Look through the material below. Copy each line that contains the string "reuse".
# # # #
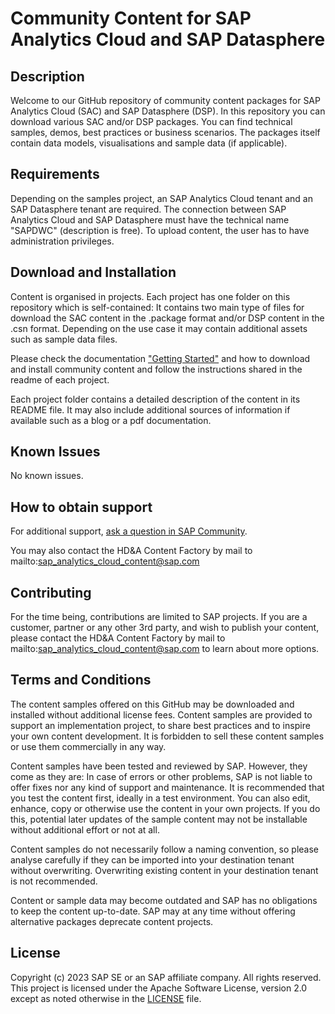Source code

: # Community Content for SAP Analytics Cloud and SAP Datasphere

<!--- Register repository https://api.reuse.software/register, then add REUSE badge:
[![REUSE status](https://api.reuse.software/badge/github.com/SAP-samples/REPO-NAME)](https://api.reuse.software/info/github.com/SAP-samples/REPO-NAME)
-->

## Description
<!-- Please include SEO-friendly description -->
Welcome to our GitHub repository of community content packages for SAP Analytics Cloud (SAC) and SAP Datasphere (DSP). In this repository you can download various SAC and/or DSP packages.
You can find technical samples, demos, best practices or business scenarios.
The packages itself contain data models, visualisations and sample data (if applicable). 

## Requirements
Depending on the samples project, an SAP Analytics Cloud tenant and an SAP Datasphere tenant are required. The connection between SAP Analytics Cloud and SAP Datasphere must have the technical name "SAPDWC" (description is free).
To upload content, the user has to have administration privileges.

## Download and Installation
Content is organised in projects. Each project has one folder on this repository which is self-contained:
It contains two main type of files for download the SAC content in the .package format and/or DSP content in the .csn format.
Depending on the use case it may contain additional assets such as sample data files.

Please check the documentation ["Getting Started"](https://help.sap.com/docs/SAP_ANALYTICS_CLOUD/42093f14b43c485fbe3adbbe81eff6c8/7fa519b44ed842588c367ec105d3e4f6.html) and how to download and install community content and follow the instructions shared in the readme of each project.

Each project folder contains a detailed description of the content in its README file. It may also include additional sources of information if available such as a blog or a pdf documentation.

## Known Issues
No known issues.

## How to obtain support
For additional support, [ask a question in SAP Community](https://answers.sap.com/questions/ask.html).

You may also contact the HD&A Content Factory by mail to mailto:sap_analytics_cloud_content@sap.com

## Contributing
For the time being, contributions are limited to SAP projects. If you are a customer, partner or any other 3rd party, and wish to publish your content, please contact the HD&A Content Factory by mail to mailto:sap_analytics_cloud_content@sap.com to learn about more options.

## Terms and Conditions
The content samples offered on this GitHub may be downloaded and installed without additional license fees. Content samples are provided to support an implementation project, to share best practices and to inspire your own content development. 
It is forbidden to sell these content samples or use them commercially in any way. 

Content samples have been tested and reviewed by SAP. However, they come as they are: In case of errors or other problems, SAP is not liable to offer fixes nor any kind of support and maintenance. It is recommended that you test the content first, ideally in a test environment. You can also edit, enhance, copy or otherwise use the content in your own projects. If you do this, potential later updates of the sample content may not be installable without additional effort or not at all.

Content samples do not necessarily follow a naming convention, so please analyse carefully if they can be imported into your destination tenant without overwriting. Overwriting existing content in your destination tenant is not recommended.

Content or sample data may become outdated and SAP has no obligations to keep the content up-to-date. SAP may at any time without offering alternative packages deprecate content projects. 


## License
Copyright (c) 2023 SAP SE or an SAP affiliate company. All rights reserved. This project is licensed under the Apache Software License, version 2.0 except as noted otherwise in the [LICENSE](LICENSE) file.
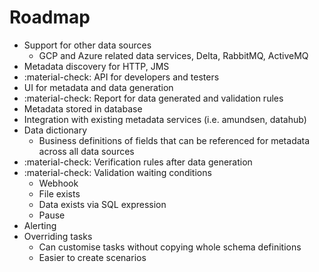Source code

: # Roadmap

- Support for other data sources
    - GCP and Azure related data services, Delta, RabbitMQ, ActiveMQ
- Metadata discovery for HTTP, JMS
- :material-check: API for developers and testers
- UI for metadata and data generation
- :material-check: Report for data generated and validation rules
- Metadata stored in database
- Integration with existing metadata services (i.e. amundsen, datahub)
- Data dictionary
    - Business definitions of fields that can be referenced for metadata across all data sources
- :material-check: Verification rules after data generation
- :material-check: Validation waiting conditions
    - Webhook
    - File exists
    - Data exists via SQL expression
    - Pause
- Alerting
- Overriding tasks
    - Can customise tasks without copying whole schema definitions
    - Easier to create scenarios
# # # #
▶ [Solution for this task]
<!--- Register repository https://api.reuse.software/register, then add REUSE badge:
[![REUSE status](https://api.reuse.software/badge/github.com/SAP-samples/REPO-NAME)](https://api.reuse.software/info/github.com/SAP-samples/REPO-NAME)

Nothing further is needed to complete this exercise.